## Description of the task
Search the entries below for the word "olacaktır" and copy every line where it appears.

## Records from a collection
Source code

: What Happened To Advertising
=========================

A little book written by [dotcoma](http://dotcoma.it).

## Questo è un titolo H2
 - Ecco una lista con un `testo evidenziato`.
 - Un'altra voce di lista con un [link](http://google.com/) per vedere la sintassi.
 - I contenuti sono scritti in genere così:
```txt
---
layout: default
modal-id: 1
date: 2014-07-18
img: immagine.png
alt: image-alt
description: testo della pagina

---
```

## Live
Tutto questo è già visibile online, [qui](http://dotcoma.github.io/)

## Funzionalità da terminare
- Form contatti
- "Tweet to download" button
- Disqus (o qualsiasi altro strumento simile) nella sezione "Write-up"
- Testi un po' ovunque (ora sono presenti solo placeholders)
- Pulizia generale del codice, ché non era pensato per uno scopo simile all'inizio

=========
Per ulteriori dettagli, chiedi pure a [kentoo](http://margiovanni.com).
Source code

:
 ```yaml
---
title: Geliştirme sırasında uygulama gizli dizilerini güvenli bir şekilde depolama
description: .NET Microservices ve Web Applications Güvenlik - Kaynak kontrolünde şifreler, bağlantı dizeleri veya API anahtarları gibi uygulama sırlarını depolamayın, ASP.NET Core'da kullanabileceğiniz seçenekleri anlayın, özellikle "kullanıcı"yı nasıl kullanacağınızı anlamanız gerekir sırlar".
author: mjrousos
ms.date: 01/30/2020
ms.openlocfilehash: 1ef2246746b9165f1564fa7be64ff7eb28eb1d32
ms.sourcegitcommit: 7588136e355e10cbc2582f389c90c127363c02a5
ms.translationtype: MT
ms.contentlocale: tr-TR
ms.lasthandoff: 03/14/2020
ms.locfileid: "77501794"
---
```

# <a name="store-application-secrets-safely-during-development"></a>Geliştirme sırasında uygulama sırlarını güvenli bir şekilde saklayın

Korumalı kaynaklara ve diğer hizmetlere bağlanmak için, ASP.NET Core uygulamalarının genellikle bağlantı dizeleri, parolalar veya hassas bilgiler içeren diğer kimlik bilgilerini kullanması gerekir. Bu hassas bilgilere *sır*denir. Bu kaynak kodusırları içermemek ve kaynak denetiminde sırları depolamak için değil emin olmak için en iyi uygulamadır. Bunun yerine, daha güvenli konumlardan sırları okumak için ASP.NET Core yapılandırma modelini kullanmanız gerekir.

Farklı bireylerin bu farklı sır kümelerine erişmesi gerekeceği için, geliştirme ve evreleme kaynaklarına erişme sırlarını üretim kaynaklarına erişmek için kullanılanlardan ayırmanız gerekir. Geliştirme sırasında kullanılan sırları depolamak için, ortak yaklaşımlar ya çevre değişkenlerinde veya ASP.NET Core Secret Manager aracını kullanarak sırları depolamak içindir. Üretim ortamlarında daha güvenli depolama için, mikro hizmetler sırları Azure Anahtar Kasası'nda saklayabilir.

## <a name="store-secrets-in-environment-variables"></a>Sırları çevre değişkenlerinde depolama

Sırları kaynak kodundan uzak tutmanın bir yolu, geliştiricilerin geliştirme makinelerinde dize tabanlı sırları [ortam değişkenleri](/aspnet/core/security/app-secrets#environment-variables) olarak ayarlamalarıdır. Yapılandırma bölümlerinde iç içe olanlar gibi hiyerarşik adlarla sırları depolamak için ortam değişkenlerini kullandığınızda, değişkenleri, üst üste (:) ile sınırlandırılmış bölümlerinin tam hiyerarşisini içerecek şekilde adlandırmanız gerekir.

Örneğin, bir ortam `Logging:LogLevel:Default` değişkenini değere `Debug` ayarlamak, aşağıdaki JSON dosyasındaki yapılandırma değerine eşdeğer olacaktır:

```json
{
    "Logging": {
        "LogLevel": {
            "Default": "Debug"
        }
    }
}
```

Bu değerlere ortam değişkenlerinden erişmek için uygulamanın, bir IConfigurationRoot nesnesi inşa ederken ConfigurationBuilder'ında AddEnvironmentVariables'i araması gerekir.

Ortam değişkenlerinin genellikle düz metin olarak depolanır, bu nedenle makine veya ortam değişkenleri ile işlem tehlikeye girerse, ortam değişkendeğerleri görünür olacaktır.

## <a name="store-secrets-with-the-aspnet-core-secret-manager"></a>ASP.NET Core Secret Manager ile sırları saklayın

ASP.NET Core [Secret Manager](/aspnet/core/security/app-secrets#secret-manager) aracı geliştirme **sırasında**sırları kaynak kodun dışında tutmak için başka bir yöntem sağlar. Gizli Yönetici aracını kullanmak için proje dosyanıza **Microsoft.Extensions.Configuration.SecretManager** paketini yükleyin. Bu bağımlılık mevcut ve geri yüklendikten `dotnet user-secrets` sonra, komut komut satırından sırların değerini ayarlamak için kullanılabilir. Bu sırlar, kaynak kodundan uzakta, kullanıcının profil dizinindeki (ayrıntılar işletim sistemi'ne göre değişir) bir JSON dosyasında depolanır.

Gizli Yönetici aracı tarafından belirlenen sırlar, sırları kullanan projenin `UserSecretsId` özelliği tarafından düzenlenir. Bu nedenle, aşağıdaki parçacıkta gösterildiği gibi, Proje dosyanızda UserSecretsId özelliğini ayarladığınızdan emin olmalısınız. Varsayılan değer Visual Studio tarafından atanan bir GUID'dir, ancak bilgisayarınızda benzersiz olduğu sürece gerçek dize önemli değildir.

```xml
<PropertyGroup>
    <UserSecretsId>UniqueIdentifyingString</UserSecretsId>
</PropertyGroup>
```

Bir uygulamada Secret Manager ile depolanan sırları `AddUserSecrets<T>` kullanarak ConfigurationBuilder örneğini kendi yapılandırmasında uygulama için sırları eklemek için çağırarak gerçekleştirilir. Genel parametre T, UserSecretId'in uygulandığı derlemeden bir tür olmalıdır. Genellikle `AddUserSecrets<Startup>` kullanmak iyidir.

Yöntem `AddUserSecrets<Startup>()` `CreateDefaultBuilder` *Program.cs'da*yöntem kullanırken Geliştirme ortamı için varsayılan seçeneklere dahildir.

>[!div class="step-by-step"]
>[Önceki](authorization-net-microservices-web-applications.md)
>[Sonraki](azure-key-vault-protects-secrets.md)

## Your solution
Örneğin, bir ortam `Logging:LogLevel:Default` değişkenini değere `Debug` ayarlamak, aşağıdaki JSON dosyasındaki yapılandırma değerine eşdeğer olacaktır:
Ortam değişkenlerinin genellikle düz metin olarak depolanır, bu nedenle makine veya ortam değişkenleri ile işlem tehlikeye girerse, ortam değişkendeğerleri görünür olacaktır.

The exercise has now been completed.